Pra dizer a verdade, acho que as pessoas ficaram um pouco nessa questão da força da personagem, e esqueceram que ela não é só aquilo, aquele momento. Ela é uma mulher vivida e sofrida. Passou por um casamento que não deu certo, teve um amante que… nem amante foi, ela mesmo diz, “tive uma trepada com um cara em Cuba”. Ponto. E mesmo assim precisou segurar isso por sei lá quanto tempo. E por mais avançada que ela seja, isso tudo aconteceu em uma outra época, milhões de anos atrás. Então, acho que a força dessa mulher traz junto o preço que as mulheres ainda têm que pagar até hoje, de ter a culpa do mundo nas costas. Por mais forte que ela pareça, ela também se sente culpada. Tem essa filha, que quer defender, mesmo que aos trancos e barrancos, com a personalidade dela. Até porque ser da maneira que ela é não lhe foi fácil.

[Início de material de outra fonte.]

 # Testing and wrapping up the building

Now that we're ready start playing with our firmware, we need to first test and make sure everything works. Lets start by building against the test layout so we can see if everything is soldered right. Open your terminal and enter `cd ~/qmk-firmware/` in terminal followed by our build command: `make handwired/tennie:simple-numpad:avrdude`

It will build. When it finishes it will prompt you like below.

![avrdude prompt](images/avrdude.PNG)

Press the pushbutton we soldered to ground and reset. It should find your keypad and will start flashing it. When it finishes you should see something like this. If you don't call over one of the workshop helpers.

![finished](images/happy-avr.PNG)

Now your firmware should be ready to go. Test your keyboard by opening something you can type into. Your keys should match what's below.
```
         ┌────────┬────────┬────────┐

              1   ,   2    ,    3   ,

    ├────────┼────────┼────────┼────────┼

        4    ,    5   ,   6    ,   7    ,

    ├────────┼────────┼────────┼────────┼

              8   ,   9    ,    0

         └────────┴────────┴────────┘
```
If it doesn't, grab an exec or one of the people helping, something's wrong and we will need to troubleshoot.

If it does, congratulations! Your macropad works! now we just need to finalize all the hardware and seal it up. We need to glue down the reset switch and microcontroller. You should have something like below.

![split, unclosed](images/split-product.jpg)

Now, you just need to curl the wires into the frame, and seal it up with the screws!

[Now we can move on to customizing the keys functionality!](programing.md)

Você acha que, inevitavelmente, os filhos acabam sendo como nossos pais?
Não acho que sejam exatamente iguais, mas é, como você disse, um processo inevitável de acabarmos nos repetindo em uma coisa ou outra. Minha vó brincava dizendo que “sangue não vira água”. Não é só pelo sangue, tem também a convivência, o exemplo, a favor ou contra. Mas alguma coisa permanece, com certeza.
Clarisse, e por que essa relação tão esporádica com o cinema?
Não sei. Passei, de um tempo pra cá, a adorar fazer cinema. Tenho tido muita sorte de só cair no meu colo personagens incríveis, maravilhosos. Mas não tá na mão da gente, né? No teatro, vou e produzo. Com o cinema não é assim que funciona, tudo é muito mais caro, envolve muito mais gente. Minha energia, agora, está no Como Nosso Pais. O que vai acontecer depois, a gente vê na hora.